L’épisode de tentative de tuer  un Allemand se situe le 9 novembre 1914 (p. 78-81). L’intention de Laby est parfaitement claire : il s’agit d’aller « faire un carton ». Le déroulement est plus problématique : de la tranchée, on voit les Boches ? on les voit disparaître sous les coups de fusil ? Comme sur un stand de tir à la foire ? C’est bien curieux. Le résultat est incertain : Laby espère avoir tué un ou plusieurs Boches, et boit le champagne dans la cagna du capitaine.
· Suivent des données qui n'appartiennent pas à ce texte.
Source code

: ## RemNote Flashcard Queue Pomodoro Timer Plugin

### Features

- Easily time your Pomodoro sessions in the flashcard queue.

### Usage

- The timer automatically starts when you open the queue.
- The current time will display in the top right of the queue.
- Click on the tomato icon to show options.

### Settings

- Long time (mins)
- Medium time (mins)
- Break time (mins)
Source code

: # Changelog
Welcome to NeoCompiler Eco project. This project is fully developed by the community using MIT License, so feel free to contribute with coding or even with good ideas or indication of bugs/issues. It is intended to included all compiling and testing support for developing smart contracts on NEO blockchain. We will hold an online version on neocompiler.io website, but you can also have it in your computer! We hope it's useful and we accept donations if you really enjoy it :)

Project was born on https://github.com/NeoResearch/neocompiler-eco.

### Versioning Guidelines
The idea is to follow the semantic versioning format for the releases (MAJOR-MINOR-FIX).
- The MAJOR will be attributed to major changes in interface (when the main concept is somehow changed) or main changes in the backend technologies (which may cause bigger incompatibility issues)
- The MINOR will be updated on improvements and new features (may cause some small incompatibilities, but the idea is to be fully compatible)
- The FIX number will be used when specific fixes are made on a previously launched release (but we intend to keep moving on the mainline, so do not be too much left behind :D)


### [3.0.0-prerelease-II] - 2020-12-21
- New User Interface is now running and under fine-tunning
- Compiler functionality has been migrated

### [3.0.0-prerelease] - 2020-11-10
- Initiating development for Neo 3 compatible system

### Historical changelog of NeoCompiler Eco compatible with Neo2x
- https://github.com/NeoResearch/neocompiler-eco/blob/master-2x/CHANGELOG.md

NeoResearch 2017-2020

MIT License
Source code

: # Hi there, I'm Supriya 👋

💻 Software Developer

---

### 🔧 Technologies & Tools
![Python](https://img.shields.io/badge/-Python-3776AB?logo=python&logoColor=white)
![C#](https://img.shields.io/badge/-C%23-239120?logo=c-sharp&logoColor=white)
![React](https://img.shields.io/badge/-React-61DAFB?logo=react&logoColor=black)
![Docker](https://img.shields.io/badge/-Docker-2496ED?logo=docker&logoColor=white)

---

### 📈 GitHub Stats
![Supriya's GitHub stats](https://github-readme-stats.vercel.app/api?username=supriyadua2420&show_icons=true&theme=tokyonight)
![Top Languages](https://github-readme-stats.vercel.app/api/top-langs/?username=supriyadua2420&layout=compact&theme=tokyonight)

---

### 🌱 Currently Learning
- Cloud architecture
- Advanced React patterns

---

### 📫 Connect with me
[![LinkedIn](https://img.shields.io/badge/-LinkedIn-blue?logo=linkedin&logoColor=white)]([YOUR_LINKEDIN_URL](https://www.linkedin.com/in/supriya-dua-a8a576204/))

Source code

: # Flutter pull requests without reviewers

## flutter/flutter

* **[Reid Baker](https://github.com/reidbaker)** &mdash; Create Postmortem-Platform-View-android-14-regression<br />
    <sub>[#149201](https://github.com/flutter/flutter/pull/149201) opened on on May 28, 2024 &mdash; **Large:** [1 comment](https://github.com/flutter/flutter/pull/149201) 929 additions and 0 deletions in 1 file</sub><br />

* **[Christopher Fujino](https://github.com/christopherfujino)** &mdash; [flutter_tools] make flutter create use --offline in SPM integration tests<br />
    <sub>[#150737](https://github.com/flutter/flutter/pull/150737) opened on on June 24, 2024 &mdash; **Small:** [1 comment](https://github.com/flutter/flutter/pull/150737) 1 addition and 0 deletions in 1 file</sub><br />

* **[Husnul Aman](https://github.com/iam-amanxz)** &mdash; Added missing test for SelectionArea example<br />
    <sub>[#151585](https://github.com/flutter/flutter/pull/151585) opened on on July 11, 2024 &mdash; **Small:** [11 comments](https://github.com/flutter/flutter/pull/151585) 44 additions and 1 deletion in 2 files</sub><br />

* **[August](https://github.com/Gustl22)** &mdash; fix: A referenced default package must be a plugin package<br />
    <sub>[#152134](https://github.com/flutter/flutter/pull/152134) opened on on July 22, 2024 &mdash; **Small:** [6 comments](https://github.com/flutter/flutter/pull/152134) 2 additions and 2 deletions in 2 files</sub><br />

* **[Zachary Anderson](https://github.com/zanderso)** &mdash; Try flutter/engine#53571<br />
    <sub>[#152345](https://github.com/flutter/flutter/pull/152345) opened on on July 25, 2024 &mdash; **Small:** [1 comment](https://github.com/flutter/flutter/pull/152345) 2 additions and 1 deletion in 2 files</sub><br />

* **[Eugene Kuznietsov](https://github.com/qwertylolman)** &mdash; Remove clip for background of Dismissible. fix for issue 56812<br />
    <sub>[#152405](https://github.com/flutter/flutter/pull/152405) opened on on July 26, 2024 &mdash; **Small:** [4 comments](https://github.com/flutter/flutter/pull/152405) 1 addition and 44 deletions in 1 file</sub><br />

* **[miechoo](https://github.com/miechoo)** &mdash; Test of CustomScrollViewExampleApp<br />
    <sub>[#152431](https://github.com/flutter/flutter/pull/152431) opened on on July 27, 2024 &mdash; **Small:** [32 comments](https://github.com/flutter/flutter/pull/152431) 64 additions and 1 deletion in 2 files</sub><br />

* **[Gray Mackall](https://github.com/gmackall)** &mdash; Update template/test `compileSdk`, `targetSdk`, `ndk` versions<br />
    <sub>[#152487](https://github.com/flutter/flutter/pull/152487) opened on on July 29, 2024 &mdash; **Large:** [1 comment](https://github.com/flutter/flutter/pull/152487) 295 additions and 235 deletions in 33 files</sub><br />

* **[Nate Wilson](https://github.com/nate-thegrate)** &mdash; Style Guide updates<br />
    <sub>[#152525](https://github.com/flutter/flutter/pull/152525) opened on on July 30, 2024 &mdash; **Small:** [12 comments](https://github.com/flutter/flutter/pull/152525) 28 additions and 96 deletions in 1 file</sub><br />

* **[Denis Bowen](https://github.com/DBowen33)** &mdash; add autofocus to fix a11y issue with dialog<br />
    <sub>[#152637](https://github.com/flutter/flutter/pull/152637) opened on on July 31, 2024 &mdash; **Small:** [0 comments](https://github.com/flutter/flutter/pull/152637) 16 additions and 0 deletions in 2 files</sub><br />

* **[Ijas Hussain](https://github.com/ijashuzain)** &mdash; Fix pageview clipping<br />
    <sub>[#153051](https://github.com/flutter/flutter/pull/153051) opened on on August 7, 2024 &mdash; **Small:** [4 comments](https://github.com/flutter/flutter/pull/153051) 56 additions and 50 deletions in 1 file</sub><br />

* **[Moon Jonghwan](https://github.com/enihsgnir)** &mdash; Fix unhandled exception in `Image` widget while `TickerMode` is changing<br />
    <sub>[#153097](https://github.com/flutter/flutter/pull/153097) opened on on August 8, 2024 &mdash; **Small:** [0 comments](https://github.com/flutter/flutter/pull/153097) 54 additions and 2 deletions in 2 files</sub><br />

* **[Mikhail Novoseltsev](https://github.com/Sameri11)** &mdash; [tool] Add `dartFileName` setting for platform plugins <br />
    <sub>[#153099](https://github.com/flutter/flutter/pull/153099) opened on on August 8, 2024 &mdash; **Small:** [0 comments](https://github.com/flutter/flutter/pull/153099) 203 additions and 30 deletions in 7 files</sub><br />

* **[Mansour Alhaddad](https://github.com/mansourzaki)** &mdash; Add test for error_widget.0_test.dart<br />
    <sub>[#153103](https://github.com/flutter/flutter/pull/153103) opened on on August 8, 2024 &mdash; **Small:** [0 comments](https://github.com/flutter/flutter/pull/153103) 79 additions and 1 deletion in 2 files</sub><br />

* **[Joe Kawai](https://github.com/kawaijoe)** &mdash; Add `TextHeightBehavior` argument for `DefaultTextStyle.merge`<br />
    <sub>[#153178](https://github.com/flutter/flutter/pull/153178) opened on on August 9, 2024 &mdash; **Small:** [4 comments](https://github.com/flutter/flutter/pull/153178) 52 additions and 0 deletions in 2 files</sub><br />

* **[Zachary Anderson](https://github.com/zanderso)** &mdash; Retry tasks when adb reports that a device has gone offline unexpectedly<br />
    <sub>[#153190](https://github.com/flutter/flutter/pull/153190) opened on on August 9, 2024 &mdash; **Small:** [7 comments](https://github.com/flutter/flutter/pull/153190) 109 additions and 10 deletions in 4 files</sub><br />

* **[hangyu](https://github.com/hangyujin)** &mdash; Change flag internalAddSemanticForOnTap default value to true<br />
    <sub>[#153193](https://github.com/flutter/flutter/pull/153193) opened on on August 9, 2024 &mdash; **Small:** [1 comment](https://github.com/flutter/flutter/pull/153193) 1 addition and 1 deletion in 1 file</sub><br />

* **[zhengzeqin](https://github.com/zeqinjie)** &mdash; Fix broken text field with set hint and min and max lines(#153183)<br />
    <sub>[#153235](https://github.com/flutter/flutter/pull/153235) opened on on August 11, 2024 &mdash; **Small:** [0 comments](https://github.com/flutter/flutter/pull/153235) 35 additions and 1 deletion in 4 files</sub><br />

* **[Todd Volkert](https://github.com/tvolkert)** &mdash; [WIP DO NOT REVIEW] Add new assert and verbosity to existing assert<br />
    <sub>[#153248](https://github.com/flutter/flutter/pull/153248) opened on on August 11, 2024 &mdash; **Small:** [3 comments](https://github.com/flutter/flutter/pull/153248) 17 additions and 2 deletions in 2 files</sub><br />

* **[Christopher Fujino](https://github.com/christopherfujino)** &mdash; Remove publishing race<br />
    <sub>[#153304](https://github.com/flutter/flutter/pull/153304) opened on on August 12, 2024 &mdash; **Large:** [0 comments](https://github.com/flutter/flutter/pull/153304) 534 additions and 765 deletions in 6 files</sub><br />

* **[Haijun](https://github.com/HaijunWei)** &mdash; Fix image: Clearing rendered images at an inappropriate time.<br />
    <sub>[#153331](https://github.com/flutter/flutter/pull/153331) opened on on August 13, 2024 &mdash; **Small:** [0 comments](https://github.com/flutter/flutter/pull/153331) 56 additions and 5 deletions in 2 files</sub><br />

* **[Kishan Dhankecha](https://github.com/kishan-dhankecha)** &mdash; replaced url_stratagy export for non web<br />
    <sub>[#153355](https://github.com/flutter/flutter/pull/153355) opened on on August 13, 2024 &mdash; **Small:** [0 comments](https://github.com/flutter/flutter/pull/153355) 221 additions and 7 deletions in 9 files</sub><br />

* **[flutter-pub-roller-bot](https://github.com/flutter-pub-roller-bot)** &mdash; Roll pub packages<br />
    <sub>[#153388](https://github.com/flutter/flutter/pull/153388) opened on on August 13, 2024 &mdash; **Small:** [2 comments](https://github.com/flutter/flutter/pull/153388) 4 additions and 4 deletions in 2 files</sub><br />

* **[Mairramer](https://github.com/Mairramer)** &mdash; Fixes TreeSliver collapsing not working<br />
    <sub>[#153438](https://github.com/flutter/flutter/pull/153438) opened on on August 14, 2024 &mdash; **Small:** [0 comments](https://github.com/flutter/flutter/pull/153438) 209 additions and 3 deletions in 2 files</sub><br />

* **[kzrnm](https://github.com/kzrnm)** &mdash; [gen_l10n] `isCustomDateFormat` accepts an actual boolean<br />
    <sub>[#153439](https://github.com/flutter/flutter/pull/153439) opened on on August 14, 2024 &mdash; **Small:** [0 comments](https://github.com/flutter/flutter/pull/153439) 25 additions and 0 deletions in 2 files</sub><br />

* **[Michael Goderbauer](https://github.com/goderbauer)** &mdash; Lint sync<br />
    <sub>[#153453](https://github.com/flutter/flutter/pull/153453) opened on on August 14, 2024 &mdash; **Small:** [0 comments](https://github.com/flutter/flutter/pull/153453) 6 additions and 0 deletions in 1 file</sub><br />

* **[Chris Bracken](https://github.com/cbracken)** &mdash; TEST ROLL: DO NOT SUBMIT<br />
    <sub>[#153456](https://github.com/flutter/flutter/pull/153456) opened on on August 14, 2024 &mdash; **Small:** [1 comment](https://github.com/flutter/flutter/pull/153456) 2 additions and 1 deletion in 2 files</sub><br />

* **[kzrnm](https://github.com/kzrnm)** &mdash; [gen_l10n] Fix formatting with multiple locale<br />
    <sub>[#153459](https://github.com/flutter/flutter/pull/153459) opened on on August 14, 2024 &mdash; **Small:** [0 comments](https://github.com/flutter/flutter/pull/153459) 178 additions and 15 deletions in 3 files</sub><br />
Allemands et Français, de tranchées situées à trente mètres l’une de l’autre, s’envoient « des betteraves et des boîtes de conserve sur la figure. La grande distraction consiste à s’engueuler avec eux » (p. 79). Les Allemands envoient des tracts (p. 166). ; ils narguent les Français (p. 187). Le 23 juin 1916, lors d’une marche entre Epernay et Reims : « Le colonel commandant la brigade passe en auto. Les poilus qui en bavent des rondelles l’engueulent un peu au passage. Gros malaise. » Le 18 mai 1917 : « Billy. On parle déjà de nous envoyer aux tranchées. Quel drôle de repos alors qu’on nous avait promis 45 jours à l’arrière !! » Aussi, le lendemain : « Le 49e bataillon de chasseurs manifeste très bruyamment devant le colonel Garçon : ils sont un peu pleins et rouspètent parce qu’on les fait remonter en ligne. » Le 29 mai, Laby mentionne un « salaud  » qui fait de la « propagande pour la révolte qui sévit dans des régiments voisins », et le 13 juin, les mitrailleuses installées pour interdire Vauxcastille à des troupes qui se seraient révoltées.
Enfin, pour nos amis méridionaux : un type du Midi qui se pend (p. 140) ; un agent de liaison courageux, « du Midi pourtant » (p. 162).